Characterization and In Vitro Skin Permeation of Meloxicam-Loaded Liposomes versus Transfersomes
Analytical Technologies in the Biomedical and Life Sciencesvol. Abstract The goal of this study was tranafersomes develop and evaluate the potential use of liposome and transfersome vesicles in the transdermal drug delivery of meloxicam MX. At the same time, the surfactant also caused fluidization of the bilayer, which is also responsible for the increase in turbidity. The ex vivo permeation studies provide valuable information about the product behaviour in vivo since they indicate the amount of drug available for absorption.
The percentage of meloxicam transferwomes in vesicles composed of different compositions: For example, a Transfersome vesicle applied on an open biological surface, such as non-occluded skintends to penetrate its barrier and migrate into the water-rich deeper strata to secure adequate hydration.

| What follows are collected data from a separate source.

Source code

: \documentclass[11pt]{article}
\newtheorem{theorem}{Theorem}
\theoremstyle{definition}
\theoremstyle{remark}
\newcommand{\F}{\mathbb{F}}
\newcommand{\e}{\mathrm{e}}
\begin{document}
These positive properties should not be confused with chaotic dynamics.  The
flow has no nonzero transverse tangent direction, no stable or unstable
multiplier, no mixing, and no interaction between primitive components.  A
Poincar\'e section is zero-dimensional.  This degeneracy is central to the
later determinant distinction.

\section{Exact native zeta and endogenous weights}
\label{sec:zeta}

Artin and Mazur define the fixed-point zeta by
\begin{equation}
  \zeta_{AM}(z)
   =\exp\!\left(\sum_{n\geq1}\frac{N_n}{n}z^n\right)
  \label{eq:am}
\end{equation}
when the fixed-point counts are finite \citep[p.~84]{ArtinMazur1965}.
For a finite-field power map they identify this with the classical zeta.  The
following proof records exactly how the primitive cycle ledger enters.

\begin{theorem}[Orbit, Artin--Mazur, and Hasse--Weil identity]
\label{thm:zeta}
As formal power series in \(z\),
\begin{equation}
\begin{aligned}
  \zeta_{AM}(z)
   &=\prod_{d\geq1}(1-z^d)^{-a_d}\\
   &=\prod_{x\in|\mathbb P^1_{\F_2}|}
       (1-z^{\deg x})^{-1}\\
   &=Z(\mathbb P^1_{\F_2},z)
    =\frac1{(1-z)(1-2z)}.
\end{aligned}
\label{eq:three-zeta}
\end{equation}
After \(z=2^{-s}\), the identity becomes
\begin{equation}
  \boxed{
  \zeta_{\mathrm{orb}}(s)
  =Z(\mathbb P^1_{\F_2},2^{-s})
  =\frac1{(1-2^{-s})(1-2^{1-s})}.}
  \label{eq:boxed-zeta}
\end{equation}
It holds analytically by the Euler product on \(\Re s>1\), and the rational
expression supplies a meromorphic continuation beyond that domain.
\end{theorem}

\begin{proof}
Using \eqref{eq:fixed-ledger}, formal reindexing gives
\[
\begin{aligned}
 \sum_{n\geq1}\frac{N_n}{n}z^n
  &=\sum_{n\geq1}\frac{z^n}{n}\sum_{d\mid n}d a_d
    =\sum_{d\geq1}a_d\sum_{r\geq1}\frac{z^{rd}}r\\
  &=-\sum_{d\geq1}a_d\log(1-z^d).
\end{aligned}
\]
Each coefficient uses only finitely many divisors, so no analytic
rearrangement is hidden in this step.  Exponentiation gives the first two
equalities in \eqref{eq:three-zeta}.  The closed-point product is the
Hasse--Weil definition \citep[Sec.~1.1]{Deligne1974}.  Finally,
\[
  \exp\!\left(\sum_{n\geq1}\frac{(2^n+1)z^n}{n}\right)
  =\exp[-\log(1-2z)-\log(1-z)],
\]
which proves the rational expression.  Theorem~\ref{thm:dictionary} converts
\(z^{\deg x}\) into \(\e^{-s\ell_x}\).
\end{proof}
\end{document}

Another attraction of Transfersome technology is the carrier’s ability to target transcersomes, subcutaneous tissue. The particle size of the transfersomes with different types of surfactant did not show a significant difference.
Transfersomes for transdermal drug delivery.
The viscosity of the transfersomal suspension was found to be low Transdermal drug delivery systems TDDs offer a number of potential advantages over conventional methods such as injectable and oral delivery [ 1 ]. The gel showed a flow index of 0.
Oxygen mask and Nasal cannula Oxygen concentrator Anaesthetic machine Relative analgesia machine. The enhancement ratio of the flux E pen was calculated as: De La Maza, J.
Development, characterization and performance evaluation. Generate a file for use with external citation management software. Formulation, in vitro evaluation, and stability studies.